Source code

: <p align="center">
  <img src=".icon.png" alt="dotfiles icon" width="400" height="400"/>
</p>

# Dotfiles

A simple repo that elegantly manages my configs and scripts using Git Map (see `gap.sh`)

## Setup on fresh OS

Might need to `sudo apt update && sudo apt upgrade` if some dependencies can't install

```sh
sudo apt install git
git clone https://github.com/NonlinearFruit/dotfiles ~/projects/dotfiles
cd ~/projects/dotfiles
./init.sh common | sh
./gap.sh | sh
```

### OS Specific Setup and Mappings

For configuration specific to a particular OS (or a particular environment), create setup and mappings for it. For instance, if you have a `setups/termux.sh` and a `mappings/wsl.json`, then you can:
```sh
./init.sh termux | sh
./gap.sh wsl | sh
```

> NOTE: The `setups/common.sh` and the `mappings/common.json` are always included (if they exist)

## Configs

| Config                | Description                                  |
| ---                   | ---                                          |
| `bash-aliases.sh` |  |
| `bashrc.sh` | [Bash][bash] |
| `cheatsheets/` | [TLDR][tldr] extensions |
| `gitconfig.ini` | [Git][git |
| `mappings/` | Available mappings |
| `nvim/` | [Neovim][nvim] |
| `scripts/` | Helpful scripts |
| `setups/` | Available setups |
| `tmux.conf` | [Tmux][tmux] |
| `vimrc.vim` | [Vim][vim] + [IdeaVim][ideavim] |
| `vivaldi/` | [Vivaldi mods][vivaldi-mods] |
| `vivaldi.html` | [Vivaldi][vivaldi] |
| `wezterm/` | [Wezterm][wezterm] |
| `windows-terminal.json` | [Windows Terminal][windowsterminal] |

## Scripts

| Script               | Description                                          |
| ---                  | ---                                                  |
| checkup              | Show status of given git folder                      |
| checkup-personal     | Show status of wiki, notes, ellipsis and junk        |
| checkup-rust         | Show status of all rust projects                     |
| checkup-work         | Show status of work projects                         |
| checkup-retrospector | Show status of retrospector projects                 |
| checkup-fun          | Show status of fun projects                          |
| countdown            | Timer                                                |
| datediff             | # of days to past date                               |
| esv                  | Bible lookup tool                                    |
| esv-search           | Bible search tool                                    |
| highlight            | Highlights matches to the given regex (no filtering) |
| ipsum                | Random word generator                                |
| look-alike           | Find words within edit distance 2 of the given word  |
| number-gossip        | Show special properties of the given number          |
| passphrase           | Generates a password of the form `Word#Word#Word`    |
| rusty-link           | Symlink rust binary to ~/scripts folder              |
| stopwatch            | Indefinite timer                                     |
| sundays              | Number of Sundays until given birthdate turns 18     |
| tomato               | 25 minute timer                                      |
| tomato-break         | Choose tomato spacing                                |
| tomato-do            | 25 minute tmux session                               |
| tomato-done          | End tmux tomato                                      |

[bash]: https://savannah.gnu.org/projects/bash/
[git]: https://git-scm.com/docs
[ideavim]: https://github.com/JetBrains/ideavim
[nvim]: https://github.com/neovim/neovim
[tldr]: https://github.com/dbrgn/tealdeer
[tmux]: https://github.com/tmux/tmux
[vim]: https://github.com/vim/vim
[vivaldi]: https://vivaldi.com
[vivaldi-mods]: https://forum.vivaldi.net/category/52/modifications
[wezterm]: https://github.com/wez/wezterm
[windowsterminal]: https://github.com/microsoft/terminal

####

> YOUR TASK
Say how many lines in the entries above contain the string "rust". Give the number by itself.

> FINAL ANSWER
2